Don’t Blame the iPod

I can’t believe mall jewelers don’t understand the need to change things up, but I can believe most are afraid to step back from proven sellers and take more chances. It’s a valid fear, especially in a public company under pressure to meet analysts’ and shareholders’ expectations. And in an environment where materials costs are spiraling while their customers’ wallets are under attack, the instinct to stick with established winners seems the prudent choice.

But without some newness, even winners grow boring. Beryl Raff, executive vice president and general merchandise manager of jewelry for J.C. Penney, alluded to this in her presentation at the Plumb Club conference last spring when she wondered what happened to quality and innovation. At the Rapaport International Diamond Conference last month, Neal Goldberg, the new CEO of Zale Corp., spelled it out unequivocally: The mall sector of the industry is drowning in a sea of sameness. The stores look alike, the product never changes, and the marketing may as well be for machine parts.

“The first industry event I attended was the 24 Karat Club [banquet in January 2008],” said Goldberg, who joined Zale in late 2007. “I kept hearing over and over that the iPod was the reason why business was so bad. Nobody said, ‘We didn’t do a good job.’”

Analysts have been saying this for years, but finally the message is coming from the trenches as well as the pulpit. Goldberg is not the first outsider to try to engineer a turnaround at a chain jewelry store, but I’ll bet he’s the first to take his executive team on a field trip to some malls and make them look in every store, not just jewelry stores. Non-jewelry stores, he emphasized, are awash in energizing color, and they introduce new merchandise seasonally throughout the year. Jewelry stores are relatively colorless and introduce new merchandise once or twice a year. He also showed the Rapaport audience four mall stores’ ads—including one of Zales’—all touting a virtually identical Journey squiggle pendant for roughly the same price. With the names covered, it was impossible to tell whose was whose.

Claudia Rose, director at the Diamond Promotion Service, says customers need newness to keep them interested. What customers want, she says, is “vanilla with sprinkles.” A little different, a little exciting, but not out in left field.

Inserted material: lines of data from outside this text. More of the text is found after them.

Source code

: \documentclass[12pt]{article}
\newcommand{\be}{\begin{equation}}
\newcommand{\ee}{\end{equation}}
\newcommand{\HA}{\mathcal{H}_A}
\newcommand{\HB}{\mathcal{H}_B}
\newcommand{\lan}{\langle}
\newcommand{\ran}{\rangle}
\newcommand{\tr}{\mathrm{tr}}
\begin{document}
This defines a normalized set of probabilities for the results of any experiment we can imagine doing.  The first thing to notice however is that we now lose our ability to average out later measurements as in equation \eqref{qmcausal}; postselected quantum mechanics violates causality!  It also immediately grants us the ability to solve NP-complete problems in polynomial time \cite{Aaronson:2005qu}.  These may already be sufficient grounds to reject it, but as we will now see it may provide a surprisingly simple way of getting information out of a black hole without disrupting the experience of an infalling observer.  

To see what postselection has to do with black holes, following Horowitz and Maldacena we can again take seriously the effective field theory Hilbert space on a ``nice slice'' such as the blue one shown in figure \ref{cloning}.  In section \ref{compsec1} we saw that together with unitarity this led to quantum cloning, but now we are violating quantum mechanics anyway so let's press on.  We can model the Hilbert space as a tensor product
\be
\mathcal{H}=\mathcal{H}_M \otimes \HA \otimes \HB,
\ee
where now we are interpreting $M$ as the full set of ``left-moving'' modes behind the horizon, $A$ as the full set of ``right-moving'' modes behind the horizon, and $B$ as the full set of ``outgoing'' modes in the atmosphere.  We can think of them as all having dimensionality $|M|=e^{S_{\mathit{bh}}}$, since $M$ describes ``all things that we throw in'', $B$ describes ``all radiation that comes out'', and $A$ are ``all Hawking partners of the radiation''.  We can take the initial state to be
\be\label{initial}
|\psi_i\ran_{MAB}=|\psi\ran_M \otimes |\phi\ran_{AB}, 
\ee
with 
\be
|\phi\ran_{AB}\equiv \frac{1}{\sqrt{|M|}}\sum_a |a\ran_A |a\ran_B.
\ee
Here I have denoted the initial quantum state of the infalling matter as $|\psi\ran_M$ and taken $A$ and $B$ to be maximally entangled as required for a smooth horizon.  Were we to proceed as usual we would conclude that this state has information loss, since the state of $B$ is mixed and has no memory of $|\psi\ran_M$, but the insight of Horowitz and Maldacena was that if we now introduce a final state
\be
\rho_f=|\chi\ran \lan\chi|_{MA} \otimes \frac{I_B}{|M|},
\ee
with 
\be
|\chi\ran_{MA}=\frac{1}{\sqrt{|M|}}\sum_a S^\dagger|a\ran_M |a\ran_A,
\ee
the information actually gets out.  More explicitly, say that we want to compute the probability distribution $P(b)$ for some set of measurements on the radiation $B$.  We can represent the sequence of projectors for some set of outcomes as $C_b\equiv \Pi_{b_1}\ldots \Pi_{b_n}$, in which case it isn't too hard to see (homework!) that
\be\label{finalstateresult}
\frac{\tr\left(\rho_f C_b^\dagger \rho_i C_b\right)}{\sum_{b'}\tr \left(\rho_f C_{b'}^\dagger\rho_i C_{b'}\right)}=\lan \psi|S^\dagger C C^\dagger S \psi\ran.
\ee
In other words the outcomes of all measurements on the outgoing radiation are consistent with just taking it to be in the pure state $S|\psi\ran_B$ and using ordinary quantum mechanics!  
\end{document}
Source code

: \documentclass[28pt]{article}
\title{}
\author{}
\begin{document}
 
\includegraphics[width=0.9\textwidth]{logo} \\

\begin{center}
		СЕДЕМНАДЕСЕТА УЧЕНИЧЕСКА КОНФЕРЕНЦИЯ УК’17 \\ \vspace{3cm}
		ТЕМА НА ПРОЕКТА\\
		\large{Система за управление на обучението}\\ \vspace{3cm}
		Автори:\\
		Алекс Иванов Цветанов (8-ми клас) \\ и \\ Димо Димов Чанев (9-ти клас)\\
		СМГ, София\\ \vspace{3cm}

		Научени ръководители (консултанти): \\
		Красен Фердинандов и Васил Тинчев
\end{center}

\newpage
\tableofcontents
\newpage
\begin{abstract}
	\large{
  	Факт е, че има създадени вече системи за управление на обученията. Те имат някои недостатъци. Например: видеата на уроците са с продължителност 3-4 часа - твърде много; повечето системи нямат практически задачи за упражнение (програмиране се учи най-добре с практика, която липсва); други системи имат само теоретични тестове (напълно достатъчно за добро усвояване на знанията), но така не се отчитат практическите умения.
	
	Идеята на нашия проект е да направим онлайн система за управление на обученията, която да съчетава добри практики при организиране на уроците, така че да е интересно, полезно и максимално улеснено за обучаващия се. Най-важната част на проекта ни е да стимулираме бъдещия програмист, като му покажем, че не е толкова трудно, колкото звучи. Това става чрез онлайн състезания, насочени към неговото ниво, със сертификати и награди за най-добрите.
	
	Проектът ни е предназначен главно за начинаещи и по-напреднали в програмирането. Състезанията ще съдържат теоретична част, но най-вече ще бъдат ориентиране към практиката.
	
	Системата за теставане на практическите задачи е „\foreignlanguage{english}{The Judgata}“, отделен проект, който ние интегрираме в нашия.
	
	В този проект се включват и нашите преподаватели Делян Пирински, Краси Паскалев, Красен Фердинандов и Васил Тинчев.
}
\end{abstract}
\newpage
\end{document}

Apparel classics—white shirt, black dress, pair of jeans—still get tweaked every season. It might be longer or shorter, narrower or fuller, have a dramatic collar or sleeve or a different wash for the denim. It’s still fundamentally a white shirt, black dress, or pair of jeans, but it looks au courant. That’s the kind of thinking that fine jewelry—at all levels—needs. Take basic diamond stud earrings. Instead of showing the same plain four-prong settings every year, add a bezel. Widen the bezel. Narrow the bezel. Pavé the bezel. Design the bezel as a removable jacket. Add a drop to the jacket. Add a hint of rose gold trim to a white gold bezel. Skip the bezel but cluster five small round stones like a little flower for a customer who can’t afford a large single stone. And so on.

Even something as simple as selling a diamond or colored gemstone pendant with a selection of colorful silk cords in lieu of a chain (or as an add-on to the chain) brings an easy seasonality to a piece. And there are countless ways to incorporate the Journey concept—still a powerful emotional selling point—without squiggles.

Mark Moeller, CEO of Minneapolis-based R.F. Moeller, also spoke at the conference. In a year that’s as bad as anyone can remember in 25 years, his business has been spectacular, “a year that anyone dreams about.” He attributes it to having a unique selling proposition and point of differentiation and educating clients to understand value in a way that’s separate from price. Jewelers who don’t are finished, especially in bread-and-butter diamonds. To prove his point, Moeller shared diamond sales figures for his store: 82 percent are branded premium stones, generating a 42.7 percent gross profit margin. Only 18 percent of his diamond sales are generic stones, generating a 27.4 percent margin. He offers a permanent trade-in policy: full cash credit for the diamond purchase price, applicable toward the purchase of anything else in the store. The trust it generates far offsets any monetary loss, he explained.

“The definition of insanity is to do the same thing over and over and expect different results,” he said. “Differentiate what you’re selling from the competition in such a way that buying it from anyone else strikes the prospect as just plain dumb.”